And it is only the fact that we still lack a complete understanding how conciousness arises from our brains that allows you to place your god into this gap.
I also don’t believe that He merely influenced evolution but that evolution would not have taken place at all if it weren’t for God.
That is completely counter to the known facts. The gap here exists only in your mind.
The whole point of evolutionary theory is that evolution is inevitable. It has to happen and can't not happen. If you have life reproducing with imperfect heredity and in competition for scare resources, then you have necessarily have evolution. Any notion of evolution being somehow "kick-started" is an absurdity, totally counter to what we already know.
The point was to start with Tom as a basis and build from there. It was not meant to strip anything away.
I understand what you're trying to achieve in this exercise. I just don't think that it in any way mirrors the way you have actually arrived at your beliefs. I suspect that in actual fact you, like most theists, simply inherited most of your religious beliefs from your parents and have been trying to rationalise them ever since.

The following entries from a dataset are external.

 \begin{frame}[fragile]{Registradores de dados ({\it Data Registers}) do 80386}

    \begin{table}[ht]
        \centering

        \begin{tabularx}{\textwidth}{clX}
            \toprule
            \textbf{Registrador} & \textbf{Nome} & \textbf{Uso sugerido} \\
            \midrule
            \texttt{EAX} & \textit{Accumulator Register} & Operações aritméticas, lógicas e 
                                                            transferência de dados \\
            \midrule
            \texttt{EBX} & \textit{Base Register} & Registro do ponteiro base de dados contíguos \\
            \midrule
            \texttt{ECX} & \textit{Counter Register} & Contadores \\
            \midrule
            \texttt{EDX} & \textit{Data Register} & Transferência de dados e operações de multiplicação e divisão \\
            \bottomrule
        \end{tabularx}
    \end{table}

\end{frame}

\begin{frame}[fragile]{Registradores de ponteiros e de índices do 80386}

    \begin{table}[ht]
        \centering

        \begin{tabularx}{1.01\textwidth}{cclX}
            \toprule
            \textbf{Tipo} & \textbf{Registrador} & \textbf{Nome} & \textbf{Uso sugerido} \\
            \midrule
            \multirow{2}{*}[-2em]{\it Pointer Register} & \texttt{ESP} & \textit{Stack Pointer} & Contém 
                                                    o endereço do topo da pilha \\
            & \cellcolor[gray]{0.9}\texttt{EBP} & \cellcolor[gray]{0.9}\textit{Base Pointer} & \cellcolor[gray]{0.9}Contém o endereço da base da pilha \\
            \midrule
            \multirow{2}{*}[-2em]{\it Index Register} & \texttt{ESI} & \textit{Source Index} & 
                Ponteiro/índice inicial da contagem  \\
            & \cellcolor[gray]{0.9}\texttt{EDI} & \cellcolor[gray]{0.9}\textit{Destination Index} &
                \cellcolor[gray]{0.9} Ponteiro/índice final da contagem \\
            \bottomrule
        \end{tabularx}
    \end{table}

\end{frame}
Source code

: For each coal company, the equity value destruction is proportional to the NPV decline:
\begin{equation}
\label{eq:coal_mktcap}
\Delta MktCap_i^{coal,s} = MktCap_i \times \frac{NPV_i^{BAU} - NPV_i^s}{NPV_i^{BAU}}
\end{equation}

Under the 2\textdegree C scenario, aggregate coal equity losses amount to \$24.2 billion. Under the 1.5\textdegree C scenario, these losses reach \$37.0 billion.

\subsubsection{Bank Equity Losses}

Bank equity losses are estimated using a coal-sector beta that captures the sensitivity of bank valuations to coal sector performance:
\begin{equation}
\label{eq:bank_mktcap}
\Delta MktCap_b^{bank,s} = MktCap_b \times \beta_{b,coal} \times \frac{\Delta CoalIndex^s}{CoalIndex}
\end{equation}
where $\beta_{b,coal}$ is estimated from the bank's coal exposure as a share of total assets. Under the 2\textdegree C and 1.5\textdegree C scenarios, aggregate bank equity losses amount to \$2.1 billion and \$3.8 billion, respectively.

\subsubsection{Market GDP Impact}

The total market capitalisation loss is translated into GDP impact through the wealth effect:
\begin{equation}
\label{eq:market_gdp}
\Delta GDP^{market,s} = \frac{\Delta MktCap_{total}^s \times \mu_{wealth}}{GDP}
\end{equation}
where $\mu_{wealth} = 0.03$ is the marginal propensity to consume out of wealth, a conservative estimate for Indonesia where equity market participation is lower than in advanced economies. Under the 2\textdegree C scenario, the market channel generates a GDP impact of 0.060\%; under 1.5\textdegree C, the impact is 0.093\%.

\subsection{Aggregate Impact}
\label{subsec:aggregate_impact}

Actually my understanding of God has evolved over the years. I now have fairly different understanding of the nature of God than I did ten years ago. What I have attempted to do is to understand the nature of God and then adapt my thinking to that.
Here's an example of that rationalisation in play. Of course your view of God has changed; you've changed as you have grown as a person. Naturally your internal god-model will change to accommodate this.

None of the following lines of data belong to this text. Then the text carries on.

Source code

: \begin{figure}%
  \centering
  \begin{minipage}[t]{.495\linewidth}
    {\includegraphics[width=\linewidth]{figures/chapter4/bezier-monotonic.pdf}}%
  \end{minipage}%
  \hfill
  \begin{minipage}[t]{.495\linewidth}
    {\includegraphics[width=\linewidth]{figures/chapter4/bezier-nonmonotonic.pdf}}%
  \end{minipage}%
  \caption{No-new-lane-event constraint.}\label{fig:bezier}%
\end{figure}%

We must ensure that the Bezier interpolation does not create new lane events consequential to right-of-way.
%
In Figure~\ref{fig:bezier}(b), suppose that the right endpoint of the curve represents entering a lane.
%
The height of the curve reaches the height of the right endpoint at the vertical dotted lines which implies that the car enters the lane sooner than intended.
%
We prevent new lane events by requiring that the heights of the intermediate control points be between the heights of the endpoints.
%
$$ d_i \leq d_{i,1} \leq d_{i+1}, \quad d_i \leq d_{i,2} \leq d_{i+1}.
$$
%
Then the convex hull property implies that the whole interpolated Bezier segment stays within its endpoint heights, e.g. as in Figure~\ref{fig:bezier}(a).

Again I ask you; Have you ever disagreed with God about anything? I'm not talking about your gradually evolving beliefs about his nature. I'm asking if there is anything that you think God favours that you personally favour. Is there anything upon which GDR's god and GDR fundamentally disagree?
If not, you have to admit that it's a little... suspicious.
GDR writes:
I believe that to get to a world where love, kindness as justice of universal qualities we are having to go through an evolutionary process as well and that suffering as a necessary part of that process.
GDR writes:
I don’t think [suffering] is helpful and I don’t know why it happens.

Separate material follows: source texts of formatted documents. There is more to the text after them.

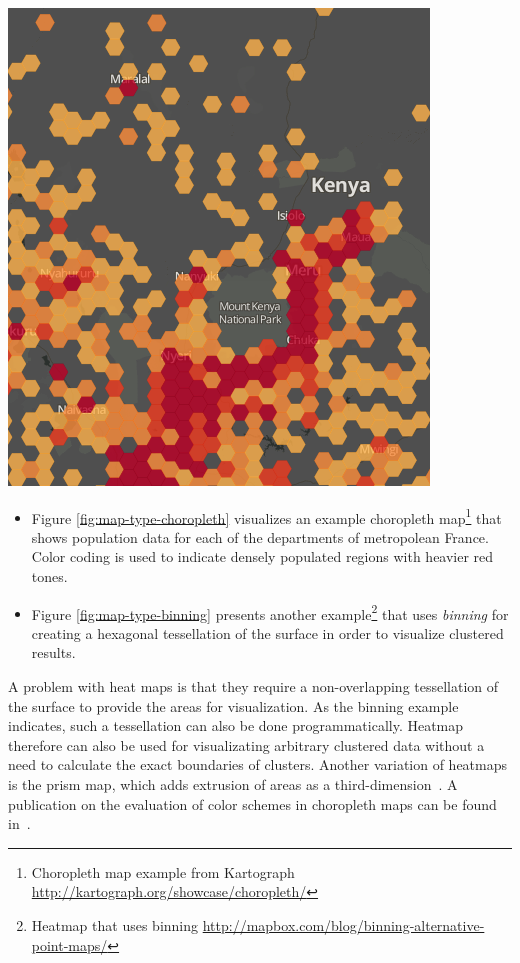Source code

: \begin{itemize}
{    \includegraphics [width=\linewidth]{figures/map_types_heatmap.png}
    \label{fig:map-type-binning}
}


\begin{itemize}

\item Figure \ref{fig:map-type-choropleth} visualizes an example choropleth map\footnote{Choropleth map example from Kartograph \url{http://kartograph.org/showcase/choropleth/}} that shows population data for each of the departments of metropolean France. Color coding is used to indicate densely populated regions with heavier red tones.

\item Figure \ref{fig:map-type-binning} presents another example\footnote{Heatmap that uses binning \url{http://mapbox.com/blog/binning-alternative-point-maps/}} that uses \textit{binning} for creating a hexagonal tessellation of the surface in order to visualize clustered results. 

\end {itemize}

A problem with heat maps is that they require a non-overlapping tessellation of the surface to provide the areas for visualization. As the binning example indicates, such a tessellation can also be done programmatically. Heatmap therefore can also be used for visualizating arbitrary clustered data without a need to calculate the exact boundaries of clusters. Another variation of heatmaps is the prism map, which adds extrusion of areas as a third-dimension~\cite{ladenhauf12dia, Delort10vis}. A publication on the evaluation of color schemes in choropleth maps can be found in~\cite{MacEachrenMort}. 



\end{itemize}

You're contradicting yourself. You can't have that both ways. Either suffering is necessary or it is not.
If suffering is not necessary, then why would it exist?
If suffering is necessary, then what is it necessary for? What purpose does it serve? How is it helping?
You say that you do not believe that suffering is here to teach the rest of us kindness, so what is it there for?
Now I know what you're going to say; you don't know why. But can you even conceive of a hypothetical reason that would make sense? What possible reason could there be that would justify millions of innocents being born into agony?
All I do know that we are called to do all that we can to heal that child and to make his/her life as pleasant as we possibly can.
Note that none of that depends on God in the slightest bit.
I also believe that the child’s probably brief difficult life now will be made up for in some way in the life to come.
That's wrong-headed. A truly moral being does not do evil unto someone and then do good to try and make up for it. A truly moral being would simply do good in the first place.
A further concern is that the suffering is indisputably real, whereas this reward you speak of is 100% non-evidenced and gives every sign of being imaginary. Again, it is a rationalisation that you have put in place to counter the problem of suffering.
Granny writes:
So children are born into pain and suffering so that we can learn to be kind? That's sick! Sick and evil! These kids are not props that others can use for self-improvement, they're people. Only a monster would use them for such purposes.
GDR writes:
That’s why I don’t believe that.
I didn't really imagine that you did, but I do think that some explanation of that sort is a necessary logical consequence of your contention that suffering is necessary to God's plan. If it is necessary, then it has to be necessary for something. What exactly?
I don't think that any excuse could be sufficient to justify the extremes of suffering that exist. I think that any contract that included such suffering as a clause is one that we should reject. That your God did not reject this contract is, I think, morally repugnant.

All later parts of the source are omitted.